There was also an internal logic to Immortan Joe’s slave society, and his death cult was enlivened by fascinating details. (As a friend of mine pointed out, when the War Boys spray silver paint over their mouths and noses, they’re not just alluding to the “shining and chrome” bodies they expect to wear in the afterlife—they’re also huffing paint fumes, getting themselves high and driving themselves into a berserker frenzy. The significance of this ritual—conveyed in images, not words—and dozens of other details made the world of the film feel deep and intriguing.)
However, the central chase scenes themselves had an atmosphere of unreality about them. This is ironic, given how much they they involved real stunts, and how little they involved CGI. The practicality of the special effects, much-trumpeted by critics, was one of the film’s chief attractions for me going in. However, knowing the logistical difficulties of making the chase scenes happen didn’t enhance my enjoyment of them when they were onscreen. The stunt choreographers did their jobs too well, and everything looks too effortless. I think it was after Furiosa climbed to the underside of her war rig to make repairs while it was still moving at top speed that I realized that the chases were taking place in a cartoon universe, and the main characters would never be in danger when they were scrambling and fighting on the outsides of racing vehicles.

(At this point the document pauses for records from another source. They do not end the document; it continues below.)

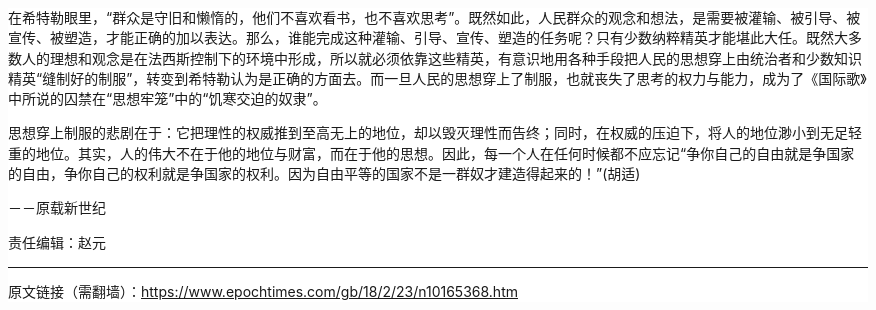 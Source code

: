  </p>
 <p>
  在希特勒眼里，“群众是守旧和懒惰的，他们不喜欢看书，也不喜欢思考”。既然如此，人民群众的观念和想法，是需要被灌输、被引导、被宣传、被塑造，才能正确的加以表达。那么，谁能完成这种灌输、引导、宣传、塑造的任务呢？只有少数纳粹精英才能堪此大任。既然大多数人的理想和观念是在法西斯控制下的环境中形成，所以就必须依靠这些精英，有意识地用各种手段把人民的思想穿上由统治者和少数知识精英“缝制好的制服”，转变到希特勒认为是正确的方面去。而一旦人民的思想穿上了制服，也就丧失了思考的权力与能力，成为了《国际歌》中所说的囚禁在“思想牢笼”中的“饥寒交迫的奴隶”。
 </p>
 <p>
  思想穿上制服的悲剧在于：它把理性的权威推到至高无上的地位，却以毁灭理性而告终；同时，在权威的压迫下，将人的地位渺小到无足轻重的地位。其实，人的伟大不在于他的地位与财富，而在于他的思想。因此，每一个人在任何时候都不应忘记“争你自己的自由就是争国家的自由，争你自己的权利就是争国家的权利。因为自由平等的国家不是一群奴才建造得起来的！”(胡适)
 </p>
 <p>
  －－原载新世纪
 </p>
 <p>
  责任编辑：赵元
 </p>
 
 <div id="below_article_ad">
 </div>
</div>


---

原文链接（需翻墙）：https://www.epochtimes.com/gb/18/2/23/n10165368.htm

Additionally, just beyond the margins of the screen, there are lots of questions unresolved by the film.
Even fans have expressed confusion about how the timeline of the film’s universe is supposed to work. A quick audio montage of fake news broadcasts establishes that the movie takes place after some political and ecological catastrophe that reduced the world to an anarchic desert wasteland. Max, played by an actor in his mid-thirties at the time of the film’s production, remembers being a police officer before the collapse of civilization. This implies the collapse happened within his adult lifetime. However, Nux, a twentysomething, doesn’t know what a tree is, and only the most elderly characters still have an interest in preserving seeds. This suggests generations have passed since the world was green. So…when did the apocalypse happen? Within Max’s lifetime, or decades ago?
Even those who aren’t continuity nitpickers may have been disappointed that many of the most interesting character moments happened off-screen. We don’t know how the wives came to rebel against the man who enslaved them. We don’t know why Furiosa decided to abandon her life as Immortan’s lieutenant to seek redemption. We’re told about these defining choices, but not shown them.
Hopefully, Mad Max: Fury Road will receive some technical awards, for all the real peril its stunt people put themselves through to make many genuinely impressive shots. I also don’t deny that it has a solider moral center than most action movies, or that its’s able to give depth and arcs to central characters with comparatively little dialogue. It just wasn’t much fun for me.